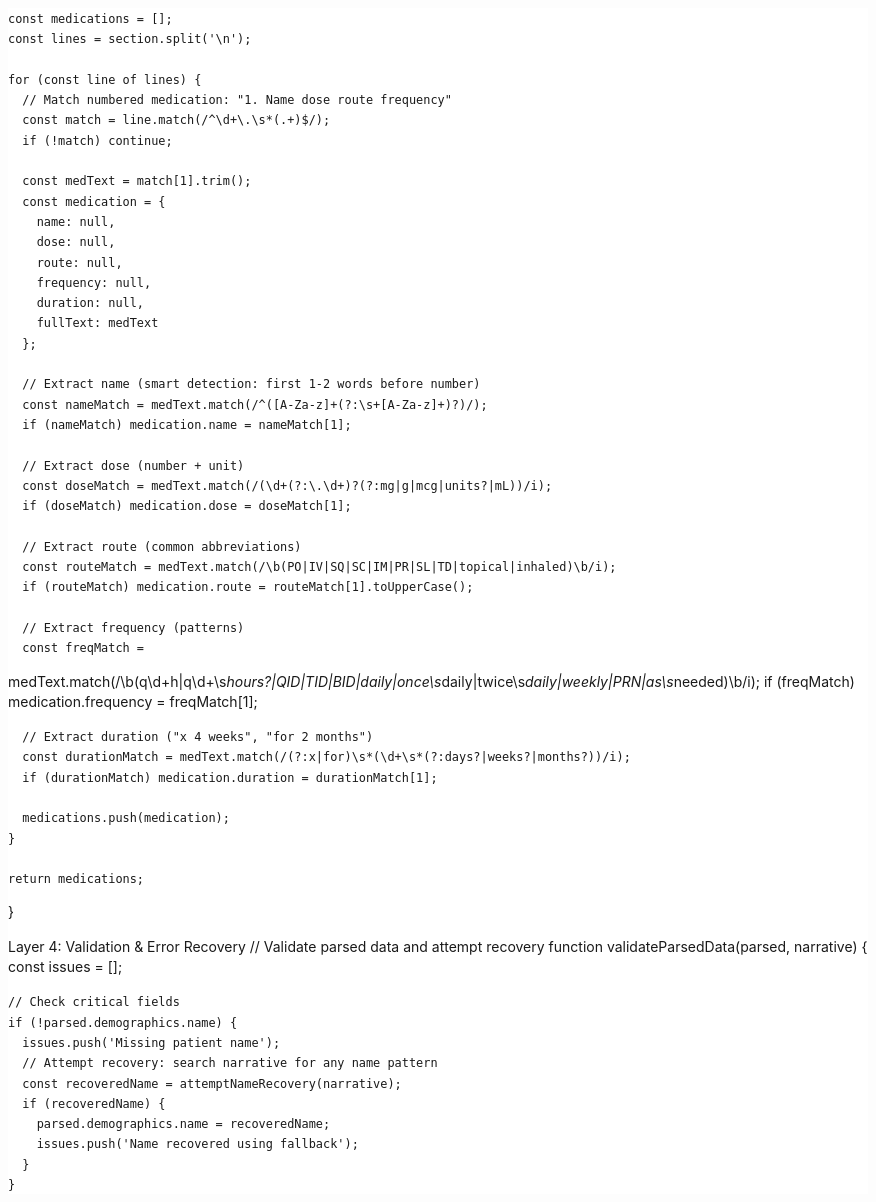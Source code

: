     const medications = [];
    const lines = section.split('\n');

    for (const line of lines) {
      // Match numbered medication: "1. Name dose route frequency"
      const match = line.match(/^\d+\.\s*(.+)$/);
      if (!match) continue;

      const medText = match[1].trim();
      const medication = {
        name: null,
        dose: null,
        route: null,
        frequency: null,
        duration: null,
        fullText: medText
      };

      // Extract name (smart detection: first 1-2 words before number)
      const nameMatch = medText.match(/^([A-Za-z]+(?:\s+[A-Za-z]+)?)/);
      if (nameMatch) medication.name = nameMatch[1];

      // Extract dose (number + unit)
      const doseMatch = medText.match(/(\d+(?:\.\d+)?(?:mg|g|mcg|units?|mL))/i);
      if (doseMatch) medication.dose = doseMatch[1];

      // Extract route (common abbreviations)
      const routeMatch = medText.match(/\b(PO|IV|SQ|SC|IM|PR|SL|TD|topical|inhaled)\b/i);
      if (routeMatch) medication.route = routeMatch[1].toUpperCase();

      // Extract frequency (patterns)
      const freqMatch =
  medText.match(/\b(q\d+h|q\d+\s*hours?|QID|TID|BID|daily|once\s*daily|twice\s*daily|weekly|PRN|as\s*needed)\b/i);
      if (freqMatch) medication.frequency = freqMatch[1];

      // Extract duration ("x 4 weeks", "for 2 months")
      const durationMatch = medText.match(/(?:x|for)\s*(\d+\s*(?:days?|weeks?|months?))/i);
      if (durationMatch) medication.duration = durationMatch[1];

      medications.push(medication);
    }

    return medications;
  }

  Layer 4: Validation & Error Recovery
  // Validate parsed data and attempt recovery
  function validateParsedData(parsed, narrative) {
    const issues = [];

    // Check critical fields
    if (!parsed.demographics.name) {
      issues.push('Missing patient name');
      // Attempt recovery: search narrative for any name pattern
      const recoveredName = attemptNameRecovery(narrative);
      if (recoveredName) {
        parsed.demographics.name = recoveredName;
        issues.push('Name recovered using fallback');
      }
    }
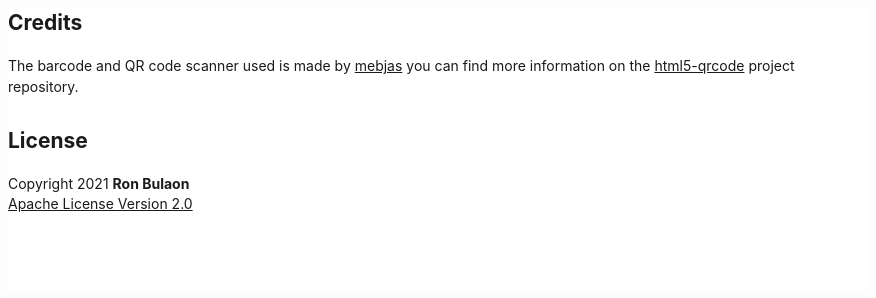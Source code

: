## Credits
The barcode and QR code scanner used is made by [mebjas](https://github.com/mebjas) you can find more information on the [html5-qrcode](https://github.com/mebjas/html5-qrcode) project repository.

## License
Copyright 2021 **Ron Bulaon** <br/> [Apache License Version 2.0](LICENSE)

<br/>
<br/>
<br/>
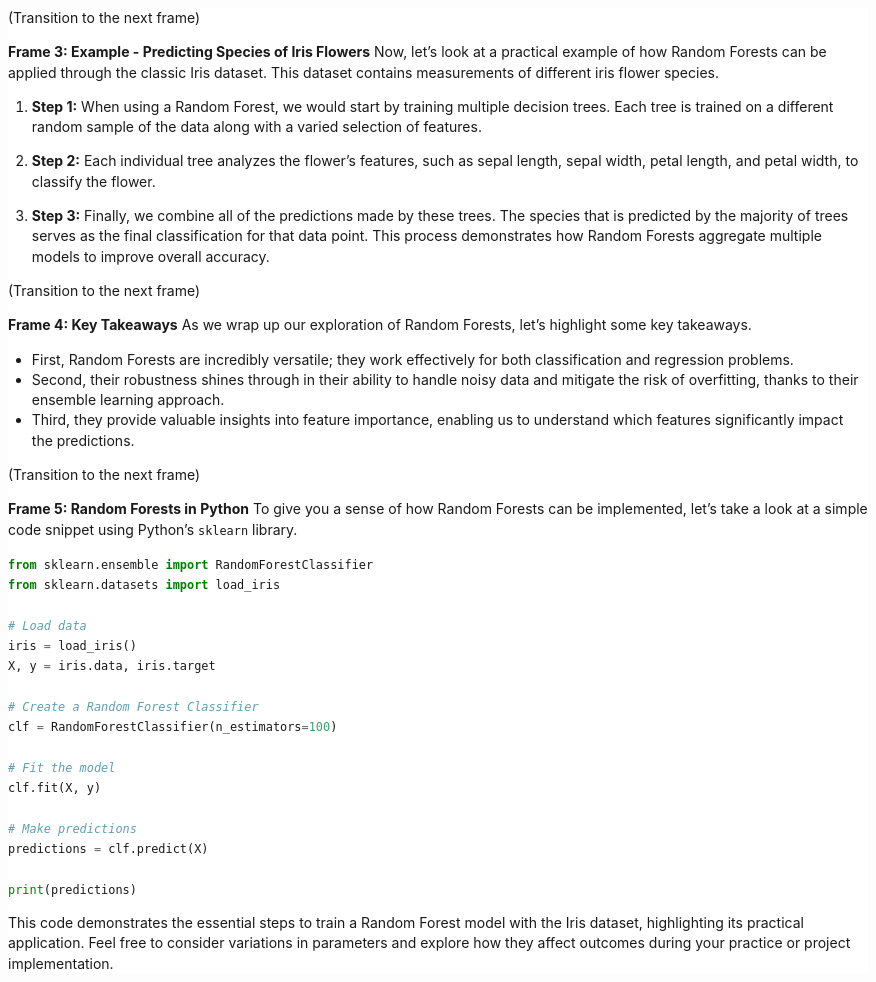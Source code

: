 (Transition to the next frame)

**Frame 3: Example - Predicting Species of Iris Flowers**
Now, let’s look at a practical example of how Random Forests can be applied through the classic Iris dataset. This dataset contains measurements of different iris flower species. 

1. **Step 1:** When using a Random Forest, we would start by training multiple decision trees. Each tree is trained on a different random sample of the data along with a varied selection of features.

2. **Step 2:** Each individual tree analyzes the flower’s features, such as sepal length, sepal width, petal length, and petal width, to classify the flower.

3. **Step 3:** Finally, we combine all of the predictions made by these trees. The species that is predicted by the majority of trees serves as the final classification for that data point. This process demonstrates how Random Forests aggregate multiple models to improve overall accuracy.

(Transition to the next frame)

**Frame 4: Key Takeaways**
As we wrap up our exploration of Random Forests, let’s highlight some key takeaways.

- First, Random Forests are incredibly versatile; they work effectively for both classification and regression problems.
- Second, their robustness shines through in their ability to handle noisy data and mitigate the risk of overfitting, thanks to their ensemble learning approach.
- Third, they provide valuable insights into feature importance, enabling us to understand which features significantly impact the predictions.

(Transition to the next frame)

**Frame 5: Random Forests in Python**
To give you a sense of how Random Forests can be implemented, let’s take a look at a simple code snippet using Python’s `sklearn` library.

```python
from sklearn.ensemble import RandomForestClassifier
from sklearn.datasets import load_iris

# Load data
iris = load_iris()
X, y = iris.data, iris.target

# Create a Random Forest Classifier
clf = RandomForestClassifier(n_estimators=100)

# Fit the model
clf.fit(X, y)

# Make predictions
predictions = clf.predict(X)

print(predictions)
```

This code demonstrates the essential steps to train a Random Forest model with the Iris dataset, highlighting its practical application. Feel free to consider variations in parameters and explore how they affect outcomes during your practice or project implementation.
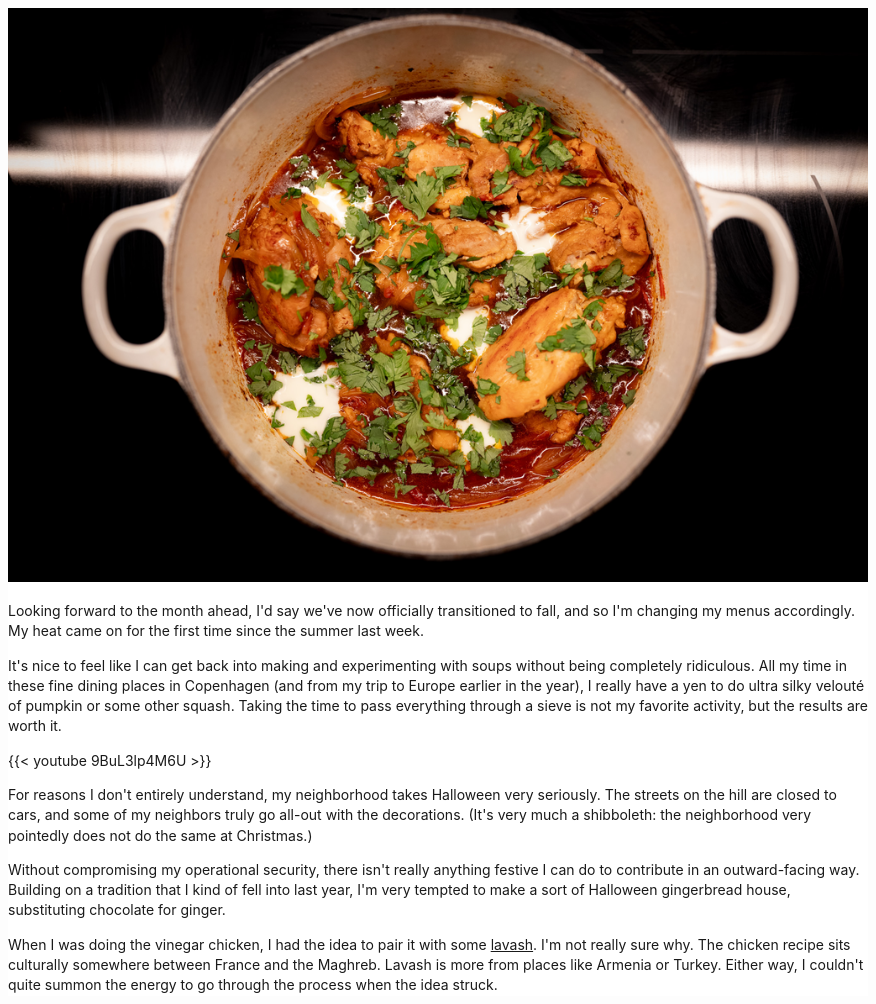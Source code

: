 ![Ottolenghi chicken with vinegar and harissa](chicken.jpg)

Looking forward to the month ahead, I'd say we've now officially transitioned to fall, and so I'm changing my menus accordingly. My heat came on for the first time since the summer last week.

It's nice to feel like I can get back into making and experimenting with soups without being completely ridiculous. All my time in these fine dining places in Copenhagen (and from my trip to Europe earlier in the year), I really have a yen to do ultra silky velouté of pumpkin or some other squash. Taking the time to pass everything through a sieve is not my favorite activity, but the results are worth it.

{{< youtube 9BuL3lp4M6U >}}

For reasons I don't entirely understand, my neighborhood takes Halloween very seriously. The streets on the hill are closed to cars, and some of my neighbors truly go all-out with the decorations. (It's very much a shibboleth: the neighborhood very pointedly does not do the same at Christmas.)

Without compromising my operational security, there isn't really anything festive I can do to contribute in an outward-facing way. Building on a tradition that I kind of fell into last year, I'm very tempted to make a sort of Halloween gingerbread house, substituting chocolate for ginger.

When I was doing the vinegar chicken, I had the idea to pair it with some [lavash](https://www.seriouseats.com/lavash-armenian-flatbread-5206283). I'm not really sure why. The chicken recipe sits culturally somewhere between France and the Maghreb. Lavash is more from places like Armenia or Turkey. Either way, I couldn't quite summon the energy to go through the process when the idea struck.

> ACTION ITEM: All of the entries need to be retyped word for word, pictures excluded.

> ANSWER SPACE:
Source code

:     const medications = [];
    const lines = section.split('\n');

    for (const line of lines) {
      // Match numbered medication: "1. Name dose route frequency"
      const match = line.match(/^\d+\.\s*(.+)$/);
      if (!match) continue;

      const medText = match[1].trim();
      const medication = {
        name: null,
        dose: null,
        route: null,
        frequency: null,
        duration: null,
        fullText: medText
      };

      // Extract name (smart detection: first 1-2 words before number)
      const nameMatch = medText.match(/^([A-Za-z]+(?:\s+[A-Za-z]+)?)/);
      if (nameMatch) medication.name = nameMatch[1];

      // Extract dose (number + unit)
      const doseMatch = medText.match(/(\d+(?:\.\d+)?(?:mg|g|mcg|units?|mL))/i);
      if (doseMatch) medication.dose = doseMatch[1];

      // Extract route (common abbreviations)
      const routeMatch = medText.match(/\b(PO|IV|SQ|SC|IM|PR|SL|TD|topical|inhaled)\b/i);
      if (routeMatch) medication.route = routeMatch[1].toUpperCase();

      // Extract frequency (patterns)
      const freqMatch =
  medText.match(/\b(q\d+h|q\d+\s*hours?|QID|TID|BID|daily|once\s*daily|twice\s*daily|weekly|PRN|as\s*needed)\b/i);
      if (freqMatch) medication.frequency = freqMatch[1];

      // Extract duration ("x 4 weeks", "for 2 months")
      const durationMatch = medText.match(/(?:x|for)\s*(\d+\s*(?:days?|weeks?|months?))/i);
      if (durationMatch) medication.duration = durationMatch[1];

      medications.push(medication);
    }

    return medications;
  }

  Layer 4: Validation & Error Recovery
  // Validate parsed data and attempt recovery
  function validateParsedData(parsed, narrative) {
    const issues = [];

    // Check critical fields
    if (!parsed.demographics.name) {
      issues.push('Missing patient name');
      // Attempt recovery: search narrative for any name pattern
      const recoveredName = attemptNameRecovery(narrative);
      if (recoveredName) {
        parsed.demographics.name = recoveredName;
        issues.push('Name recovered using fallback');
      }
    }
Source code

:## Credits
The barcode and QR code scanner used is made by [mebjas](https://github.com/mebjas) you can find more information on the [html5-qrcode](https://github.com/mebjas/html5-qrcode) project repository.

## License
Copyright 2021 **Ron Bulaon** <br/> [Apache License Version 2.0](LICENSE)

<br/>
<br/>
<br/>
Source code

: (Transition to the next frame)

**Frame 3: Example - Predicting Species of Iris Flowers**
Now, let’s look at a practical example of how Random Forests can be applied through the classic Iris dataset. This dataset contains measurements of different iris flower species. 

1. **Step 1:** When using a Random Forest, we would start by training multiple decision trees. Each tree is trained on a different random sample of the data along with a varied selection of features.

2. **Step 2:** Each individual tree analyzes the flower’s features, such as sepal length, sepal width, petal length, and petal width, to classify the flower.

3. **Step 3:** Finally, we combine all of the predictions made by these trees. The species that is predicted by the majority of trees serves as the final classification for that data point. This process demonstrates how Random Forests aggregate multiple models to improve overall accuracy.

(Transition to the next frame)

**Frame 4: Key Takeaways**
As we wrap up our exploration of Random Forests, let’s highlight some key takeaways.

- First, Random Forests are incredibly versatile; they work effectively for both classification and regression problems.
- Second, their robustness shines through in their ability to handle noisy data and mitigate the risk of overfitting, thanks to their ensemble learning approach.
- Third, they provide valuable insights into feature importance, enabling us to understand which features significantly impact the predictions.

(Transition to the next frame)

**Frame 5: Random Forests in Python**
To give you a sense of how Random Forests can be implemented, let’s take a look at a simple code snippet using Python’s `sklearn` library.

```python
from sklearn.ensemble import RandomForestClassifier
from sklearn.datasets import load_iris

# Load data
iris = load_iris()
X, y = iris.data, iris.target

# Create a Random Forest Classifier
clf = RandomForestClassifier(n_estimators=100)

# Fit the model
clf.fit(X, y)

# Make predictions
predictions = clf.predict(X)

print(predictions)
```

This code demonstrates the essential steps to train a Random Forest model with the Iris dataset, highlighting its practical application. Feel free to consider variations in parameters and explore how they affect outcomes during your practice or project implementation.
Source code

: ![Ottolenghi chicken with vinegar and harissa](chicken.jpg)

Looking forward to the month ahead, I'd say we've now officially transitioned to fall, and so I'm changing my menus accordingly. My heat came on for the first time since the summer last week.

It's nice to feel like I can get back into making and experimenting with soups without being completely ridiculous. All my time in these fine dining places in Copenhagen (and from my trip to Europe earlier in the year), I really have a yen to do ultra silky velouté of pumpkin or some other squash. Taking the time to pass everything through a sieve is not my favorite activity, but the results are worth it.

{{< youtube 9BuL3lp4M6U >}}

For reasons I don't entirely understand, my neighborhood takes Halloween very seriously. The streets on the hill are closed to cars, and some of my neighbors truly go all-out with the decorations. (It's very much a shibboleth: the neighborhood very pointedly does not do the same at Christmas.)

Without compromising my operational security, there isn't really anything festive I can do to contribute in an outward-facing way. Building on a tradition that I kind of fell into last year, I'm very tempted to make a sort of Halloween gingerbread house, substituting chocolate for ginger.

When I was doing the vinegar chicken, I had the idea to pair it with some [lavash](https://www.seriouseats.com/lavash-armenian-flatbread-5206283). I'm not really sure why. The chicken recipe sits culturally somewhere between France and the Maghreb. Lavash is more from places like Armenia or Turkey. Either way, I couldn't quite summon the energy to go through the process when the idea struck.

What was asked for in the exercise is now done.